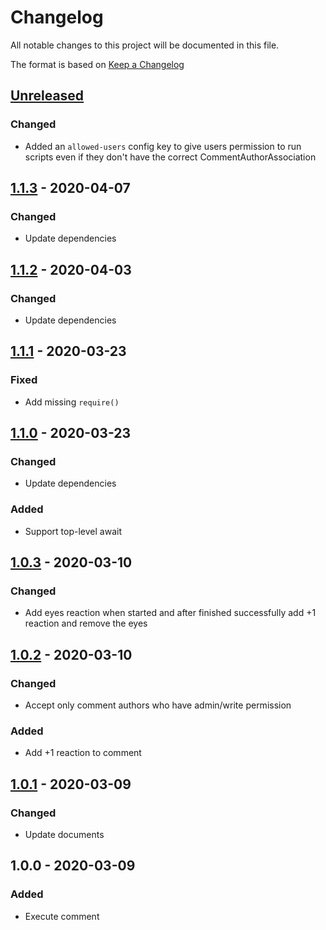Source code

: # Changelog
All notable changes to this project will be documented in this file.

The format is based on [Keep a Changelog](http://keepachangelog.com/en/1.0.0/)

## [Unreleased]
### Changed
* Added an `allowed-users` config key to give users permission to run scripts even if they don't have the correct CommentAuthorAssociation

## [1.1.3] - 2020-04-07
### Changed
* Update dependencies

## [1.1.2] - 2020-04-03
### Changed
* Update dependencies

## [1.1.1] - 2020-03-23
### Fixed
* Add missing `require()`

## [1.1.0] - 2020-03-23
### Changed
* Update dependencies

### Added
* Support top-level await

## [1.0.3] - 2020-03-10
### Changed
* Add eyes reaction when started and after finished successfully add +1 reaction and remove the eyes 

## [1.0.2] - 2020-03-10
### Changed
* Accept only comment authors who have admin/write permission

### Added
* Add +1 reaction to comment

## [1.0.1] - 2020-03-09
### Changed
* Update documents

## 1.0.0 - 2020-03-09
### Added
* Execute comment

[Unreleased]: https://github.com/nwtgck/actions-comment-run/compare/v1.1.3...HEAD
[1.1.3]: https://github.com/nwtgck/actions-comment-run/compare/v1.1.2...v1.1.3
[1.1.2]: https://github.com/nwtgck/actions-comment-run/compare/v1.1.1...v1.1.2
[1.1.1]: https://github.com/nwtgck/actions-comment-run/compare/v1.1.0...v1.1.1
[1.1.0]: https://github.com/nwtgck/actions-comment-run/compare/v1.0.3...v1.1.0
[1.0.3]: https://github.com/nwtgck/actions-comment-run/compare/v1.0.2...v1.0.3
[1.0.2]: https://github.com/nwtgck/actions-comment-run/compare/v1.0.1...v1.0.2
[1.0.1]: https://github.com/nwtgck/actions-comment-run/compare/v1.0.0...v1.0.1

_____

Problem statement:
Retype the records exactly. Any image in them should not appear in what you write.

Written response:
Source code

: # Changelog
All notable changes to this project will be documented in this file.

The format is based on [Keep a Changelog](http://keepachangelog.com/en/1.0.0/)

## [Unreleased]
### Changed
* Added an `allowed-users` config key to give users permission to run scripts even if they don't have the correct CommentAuthorAssociation

## [1.1.3] - 2020-04-07
### Changed
* Update dependencies

## [1.1.2] - 2020-04-03
### Changed
* Update dependencies

## [1.1.1] - 2020-03-23
### Fixed
* Add missing `require()`

## [1.1.0] - 2020-03-23
### Changed
* Update dependencies

### Added
* Support top-level await

## [1.0.3] - 2020-03-10
### Changed
* Add eyes reaction when started and after finished successfully add +1 reaction and remove the eyes 

## [1.0.2] - 2020-03-10
### Changed
* Accept only comment authors who have admin/write permission

### Added
* Add +1 reaction to comment

## [1.0.1] - 2020-03-09
### Changed
* Update documents

## 1.0.0 - 2020-03-09
### Added
* Execute comment

[Unreleased]: https://github.com/nwtgck/actions-comment-run/compare/v1.1.3...HEAD
[1.1.3]: https://github.com/nwtgck/actions-comment-run/compare/v1.1.2...v1.1.3
[1.1.2]: https://github.com/nwtgck/actions-comment-run/compare/v1.1.1...v1.1.2
[1.1.1]: https://github.com/nwtgck/actions-comment-run/compare/v1.1.0...v1.1.1
[1.1.0]: https://github.com/nwtgck/actions-comment-run/compare/v1.0.3...v1.1.0
[1.0.3]: https://github.com/nwtgck/actions-comment-run/compare/v1.0.2...v1.0.3
[1.0.2]: https://github.com/nwtgck/actions-comment-run/compare/v1.0.1...v1.0.2
[1.0.1]: https://github.com/nwtgck/actions-comment-run/compare/v1.0.0...v1.0.1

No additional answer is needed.